Saved data entries
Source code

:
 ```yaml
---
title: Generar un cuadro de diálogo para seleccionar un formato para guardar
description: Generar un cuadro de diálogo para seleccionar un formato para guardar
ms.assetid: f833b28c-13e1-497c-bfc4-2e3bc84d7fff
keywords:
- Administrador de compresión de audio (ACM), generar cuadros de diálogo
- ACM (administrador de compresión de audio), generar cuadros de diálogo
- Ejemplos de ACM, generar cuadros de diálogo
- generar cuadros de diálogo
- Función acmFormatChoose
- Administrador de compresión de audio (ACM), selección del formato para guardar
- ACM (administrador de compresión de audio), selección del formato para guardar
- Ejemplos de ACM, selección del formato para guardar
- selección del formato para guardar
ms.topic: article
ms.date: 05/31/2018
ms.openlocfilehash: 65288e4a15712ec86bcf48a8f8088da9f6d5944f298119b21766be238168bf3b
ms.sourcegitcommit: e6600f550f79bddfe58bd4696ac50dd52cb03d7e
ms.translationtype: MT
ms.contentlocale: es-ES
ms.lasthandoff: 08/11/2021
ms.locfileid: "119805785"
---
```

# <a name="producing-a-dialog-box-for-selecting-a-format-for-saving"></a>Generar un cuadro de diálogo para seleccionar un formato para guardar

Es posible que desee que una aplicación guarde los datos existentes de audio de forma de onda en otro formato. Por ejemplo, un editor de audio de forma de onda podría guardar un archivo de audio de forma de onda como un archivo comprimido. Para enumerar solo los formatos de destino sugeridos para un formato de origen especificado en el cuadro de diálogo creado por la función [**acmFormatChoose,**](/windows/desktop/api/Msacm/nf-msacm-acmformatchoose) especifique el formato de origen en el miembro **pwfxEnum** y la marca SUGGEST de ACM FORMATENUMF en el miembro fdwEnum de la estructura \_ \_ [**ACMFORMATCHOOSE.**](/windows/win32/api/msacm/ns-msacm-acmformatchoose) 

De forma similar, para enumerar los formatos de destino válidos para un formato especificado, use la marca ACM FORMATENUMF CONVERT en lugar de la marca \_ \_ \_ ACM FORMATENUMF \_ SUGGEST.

Try it: From the records above, copy every line that includes the word "cuadros".

Task output:
- Administrador de compresión de audio (ACM), generar cuadros de diálogo
- ACM (administrador de compresión de audio), generar cuadros de diálogo
- Ejemplos de ACM, generar cuadros de diálogo
- generar cuadros de diálogo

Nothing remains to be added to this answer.